Plain-text document sources>
####################

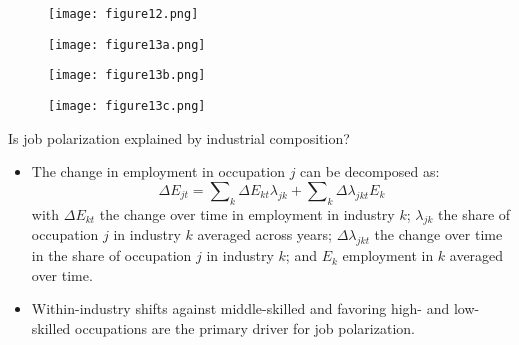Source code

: \documentclass[notes=show]{beamer}
\begin{document}
\newpage
\begin{center}
\begin{figure}
\texttt{[image: figure12.png]}
\end{figure} 
\end{center}
\newpage

\newpage
\begin{center}
\begin{figure}
\texttt{[image: figure13a.png]}
\end{figure} 
\end{center}
\newpage

\newpage
\begin{center}
\begin{figure}
\texttt{[image: figure13b.png]}
\end{figure} 
\end{center}
\newpage

\newpage
\begin{center}
\begin{figure}
\texttt{[image: figure13c.png]}
\end{figure} 
\end{center}
\newpage

\begin{frame}{Is job polarization explained by industrial composition?}
\begin{itemize}
\item The change in employment in occupation $j$ can be decomposed as:
\[
\Delta E_{jt}=\sum\nolimits_{k} \Delta E_{kt} \lambda_{jk}+\sum\nolimits_{k} \Delta \lambda _{jkt} E_{k} \tag{1} \label{eq1}
\]
with $ \Delta E_{kt}$ the change over time in employment in industry $k$; $ \lambda_{jk}$ the share of occupation $j$ in industry $k$ averaged across years; $ \Delta \lambda_{jkt}$ the change over time in the share of occupation $j$ in industry $k$; and $ E_{k}$ employment in $k$ averaged over time.\medskip
\item Within-industry shifts against middle-skilled and favoring high- and low-skilled occupations are the primary driver for job polarization.
\end{itemize}
\end{frame}
\end{document}
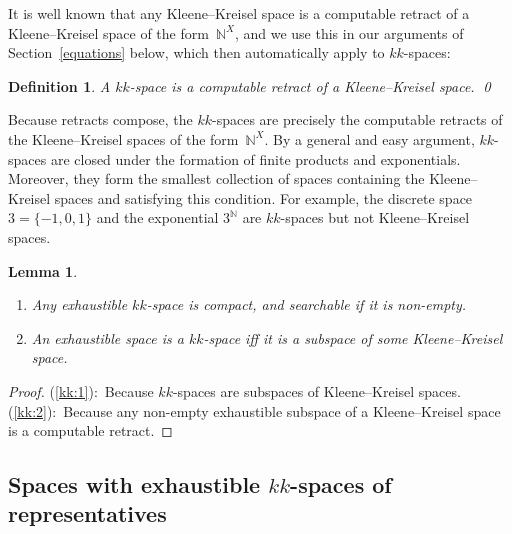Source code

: \documentclass[10pt]{article}
\newtheorem{lemma}[cor]{Lemma}
\newtheorem{Def}[cor]{Definition}
\newenvironment{definition}{\begin{Def}\em}{\end{Def}}
\newcommand{\N}{\mathbb{N}}
\begin{document}
It is well known that any Kleene--Kreisel space is a computable
retract of a Kleene--Kreisel space of the form~$\N^X$, and we use this
in our arguments of Section~\ref{equations} below, which then
automatically apply to $kk$-spaces:
\begin{definition}
  A \emph{$kk$-space} is a computable retract of a Kleene--Kreisel
  space. \qed
\end{definition}
\noindent
Because retracts compose, the $kk$-spaces are precisely the computable
retracts of the Kleene--Kreisel spaces of the form~$\N^X$.  By a
general and easy argument, $kk$-spaces are closed under the formation
of finite products and exponentials.  Moreover, they form the smallest
collection of spaces containing the Kleene--Kreisel spaces and
satisfying this condition. For example, the discrete space
$3=\{-1,0,1\}$ and the exponential $3^\N$ are $kk$-spaces but not
Kleene--Kreisel spaces.
\begin{lemma} \label{kk:subspace} \leavevmode
  \begin{enumerate}
  \item \label{kk:1} Any exhaustible $kk$-space is compact, and
    searchable if it is non-empty.
\item \label{kk:2} An exhaustible space is a $kk$-space iff
  it is a subspace of some Kleene--Kreisel space.
  \end{enumerate}
\end{lemma}
\begin{proof}
  (\ref{kk:1}):~Because $kk$-spaces are subspaces of Kleene--Kreisel
  spaces. (\ref{kk:2}):~Because any non-empty exhaustible subspace of
  a Kleene--Kreisel space is a computable retract.
\end{proof}

\subsection{Spaces with exhaustible $kk$-spaces of representatives}
\label{kk:exhaustible:section}
\end{document}
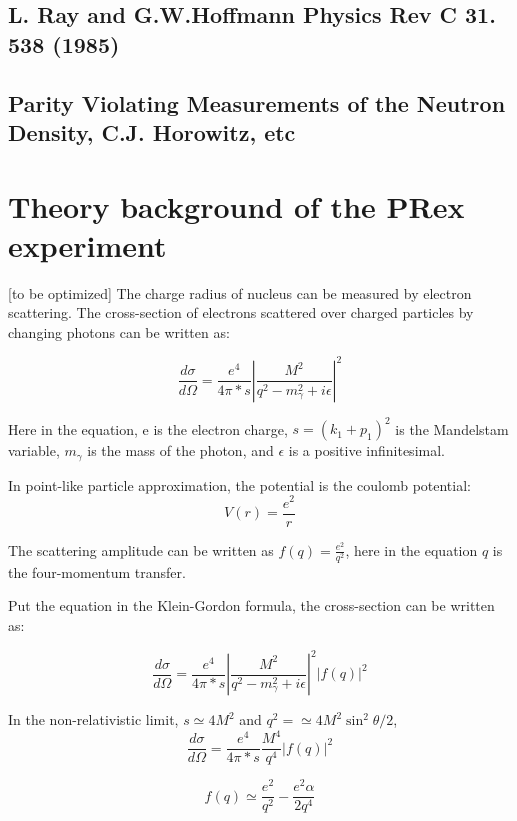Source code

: \subsection{L. Ray and G.W.Hoffmann Physics Rev C 31. 538 (1985)}
\subsection{ Parity Violating Measurements of the Neutron Density, C.J. Horowitz, etc}

\section{Theory background of the PRex experiment}
[to be optimized]
The charge radius of nucleus can be measured by electron scattering. The cross-section of electrons scattered over charged particles by changing photons can be written as:

\begin{equation}
    \frac{d\sigma}{d\Omega} = \frac{e^4}{4\pi*s}|\frac{M^2}{q^2 - m^2_\gamma + i\epsilon}|^2
\end{equation}

Here in the equation,  e is the electron charge, $s = (k_1 + p_1)^2$ is the Mandelstam variable, $m_\gamma$ is the mass of the photon, and $\epsilon$ is a positive infinitesimal. 

In point-like particle approximation, the potential is the coulomb potential: 
\begin{equation}
    V(r) = \frac{e^2}{r}
\end{equation}

The scattering amplitude can be written as $f(q) = \frac{e^2}{q^2}$, here in the equation $q$ is the four-momentum transfer.

Put the equation in the Klein-Gordon formula, the cross-section can be written as:

\begin{equation}
     \frac{d\sigma}{d\Omega} = \frac{e^4}{4\pi*s}|\frac{M^2}{q^2 - m^2_\gamma + i\epsilon}|^2|f(q)|^2
\end{equation}

In the non-relativistic limit, $s \simeq 4M^2$ and $q^2 = \simeq 4M^2 \sin^2{\theta/2}$, 
\begin{equation}
    \frac{d\sigma}{d\Omega} = \frac{e^4}{4\pi*s} \frac{M^4}{q^4}|f(q)|^2
\end{equation}

\begin{equation}
    f(q) \simeq \frac{e^2}{q^2} - \frac{e^2\alpha}{2q^4}
\end{equation}

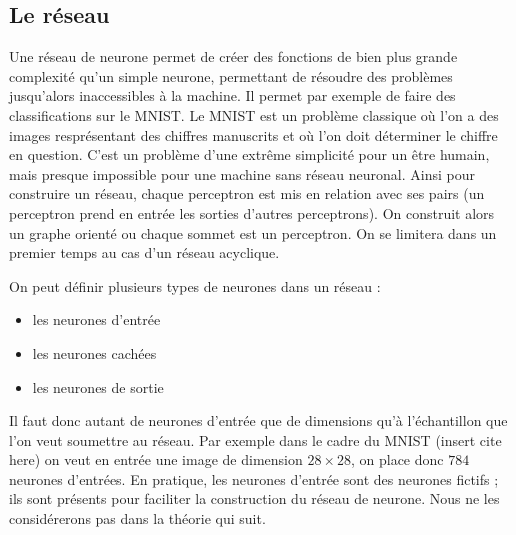 
\subsection{Le réseau}

Une réseau de neurone permet de créer des fonctions de bien plus grande
complexité qu'un simple neurone, permettant de résoudre des problèmes
jusqu'alors inaccessibles à la machine. Il permet par exemple de faire des
classifications sur le MNIST.
Le MNIST est un problème classique où l'on a des images resprésentant
des chiffres manuscrits et où l'on doit déterminer le chiffre en
question. C'est un problème d'une extrême simplicité pour un être humain, mais
presque impossible pour une machine sans réseau neuronal. Ainsi
pour construire un réseau, chaque perceptron est mis en relation avec ses pairs
(un perceptron prend en entrée les sorties d'autres perceptrons). On construit
alors un graphe orienté ou chaque sommet est un perceptron. On se limitera dans
un premier temps au cas d'un réseau acyclique.

\bigskip

On peut définir plusieurs types de neurones dans un réseau :
\begin{itemize}
\item les neurones d'entrée
\item les neurones cachées
\item les neurones de sortie
\end{itemize}

\bigskip

Il faut donc autant de neurones d'entrée que de dimensions qu'à l'échantillon
que l'on veut soumettre au réseau. Par exemple dans le cadre du MNIST (insert cite here)
on veut en entrée une image de dimension $28 \times 28$, on place donc $784$
neurones d'entrées. En pratique, les neurones d'entrée sont des neurones
fictifs ; ils sont présents pour faciliter la construction du réseau de neurone.
Nous ne les considérerons pas dans la théorie qui suit.

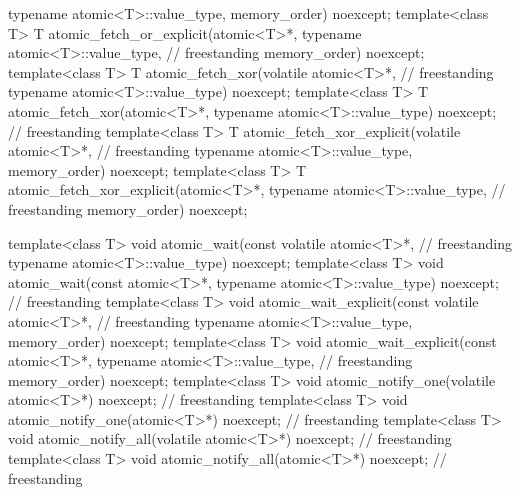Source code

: \begin{codeblock}
{                               typename atomic<T>::value_type,
                               memory_order) noexcept;
  template<class T>
    T atomic_fetch_or_explicit(atomic<T>*, typename atomic<T>::value_type,          // freestanding
                               memory_order) noexcept;
  template<class T>
    T atomic_fetch_xor(volatile atomic<T>*,                                         // freestanding
                       typename atomic<T>::value_type) noexcept;
  template<class T>
    T atomic_fetch_xor(atomic<T>*, typename atomic<T>::value_type) noexcept;        // freestanding
  template<class T>
    T atomic_fetch_xor_explicit(volatile atomic<T>*,                                // freestanding
                                typename atomic<T>::value_type,
                                memory_order) noexcept;
  template<class T>
    T atomic_fetch_xor_explicit(atomic<T>*, typename atomic<T>::value_type,         // freestanding
                                memory_order) noexcept;

  template<class T>
    void atomic_wait(const volatile atomic<T>*,                                     // freestanding
	             typename atomic<T>::value_type) noexcept;
  template<class T>
    void atomic_wait(const atomic<T>*, typename atomic<T>::value_type) noexcept;    // freestanding
  template<class T>
    void atomic_wait_explicit(const volatile atomic<T>*,                            // freestanding
                              typename atomic<T>::value_type,
                              memory_order) noexcept;
  template<class T>
    void atomic_wait_explicit(const atomic<T>*, typename atomic<T>::value_type,     // freestanding
                              memory_order) noexcept;
  template<class T>
    void atomic_notify_one(volatile atomic<T>*) noexcept;                           // freestanding
  template<class T>
    void atomic_notify_one(atomic<T>*) noexcept;                                    // freestanding
  template<class T>
    void atomic_notify_all(volatile atomic<T>*) noexcept;                           // freestanding
  template<class T>
    void atomic_notify_all(atomic<T>*) noexcept;                                    // freestanding

}
\end{codeblock}
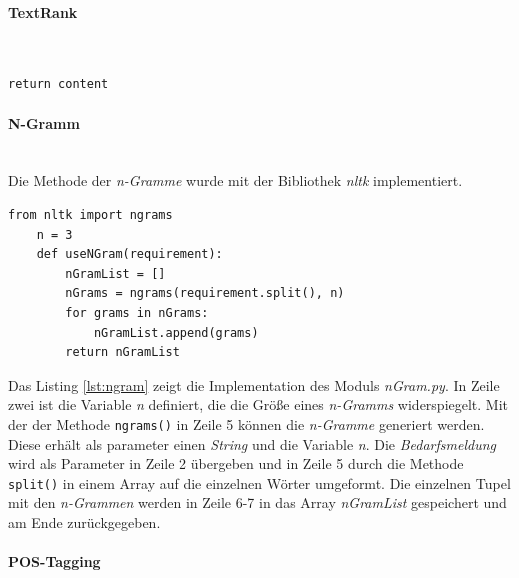 \paragraph{TextRank}\mbox{}\\
\begin{lstlisting}[caption={Implementation des Moduls \emph{textRankingAlgorithm.py}}, label=lst:textrank]
	return content
\end{lstlisting}

\paragraph{N-Gramm}\mbox{}\\
Die Methode der \emph{n-Gramme} wurde mit der Bibliothek \emph{nltk} implementiert.
\begin{lstlisting}[caption={Implementation des Moduls \emph{nGram.py}}, label=lst:ngram]
	from nltk import ngrams
	n = 3
	def useNGram(requirement):
		nGramList = []
		nGrams = ngrams(requirement.split(), n)
		for grams in nGrams:
			nGramList.append(grams)
		return nGramList
\end{lstlisting}
Das Listing \ref{lst:ngram} zeigt die Implementation des Moduls \emph{nGram.py}. In Zeile zwei ist die Variable \emph{n} definiert, die die Größe eines \emph{n-Gramms} widerspiegelt. Mit der der Methode \lstinline{ngrams()}
in Zeile 5 können die \emph{n-Gramme} generiert werden. Diese erhält als parameter einen \emph{String} und die Variable \emph{n}. Die \emph{Bedarfsmeldung} wird als Parameter in Zeile 2 übergeben und in Zeile 5 durch die Methode \lstinline{split()}
in einem Array auf die einzelnen Wörter umgeformt. Die einzelnen Tupel mit den \emph{n-Grammen} werden in Zeile 6-7 in das Array \emph{nGramList} gespeichert und am Ende zurückgegeben.
\paragraph{POS-Tagging}\mbox{}\\

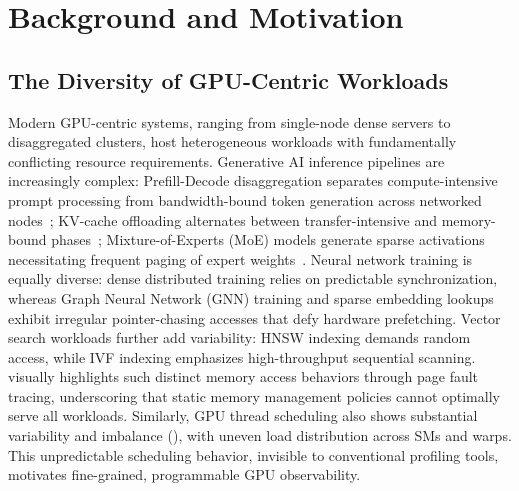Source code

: \section{Background and Motivation}

\subsection{The Diversity of GPU-Centric Workloads}

Modern GPU-centric systems, ranging from single-node dense servers to disaggregated clusters, host heterogeneous workloads with fundamentally conflicting resource requirements. Generative AI inference pipelines are increasingly complex: Prefill-Decode disaggregation separates compute-intensive prompt processing from bandwidth-bound token generation across networked nodes~\cite{zhong2024distserve,patel2024splitwise}; KV-cache offloading alternates between transfer-intensive and memory-bound phases~\cite{sheng2023flexgen,kwon2023efficient}; Mixture-of-Experts (MoE) models generate sparse activations necessitating frequent paging of expert weights~\cite{gale2023megablocks,he2021fastmoe}. Neural network training is equally diverse: dense distributed training relies on predictable synchronization, whereas Graph Neural Network (GNN) training and sparse embedding lookups exhibit irregular pointer-chasing accesses that defy hardware prefetching. Vector search workloads further add variability: HNSW indexing demands random access, while IVF indexing emphasizes high-throughput sequential scanning.  visually highlights such distinct memory access behaviors through page fault tracing, underscoring that static memory management policies cannot optimally serve all workloads. Similarly, GPU thread scheduling also shows substantial variability and imbalance (), with uneven load distribution across SMs and warps. This unpredictable scheduling behavior, invisible to conventional profiling tools, motivates fine-grained, programmable GPU observability.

####################

INSTRUCTIONS FOR THE TASK>
When a line in the data contains the string "Because", copy that line.

TASK OUTPUT>
Because retracts compose, the $kk$-spaces are precisely the computable
  (\ref{kk:1}):~Because $kk$-spaces are subspaces of Kleene--Kreisel
  spaces. (\ref{kk:2}):~Because any non-empty exhaustible subspace of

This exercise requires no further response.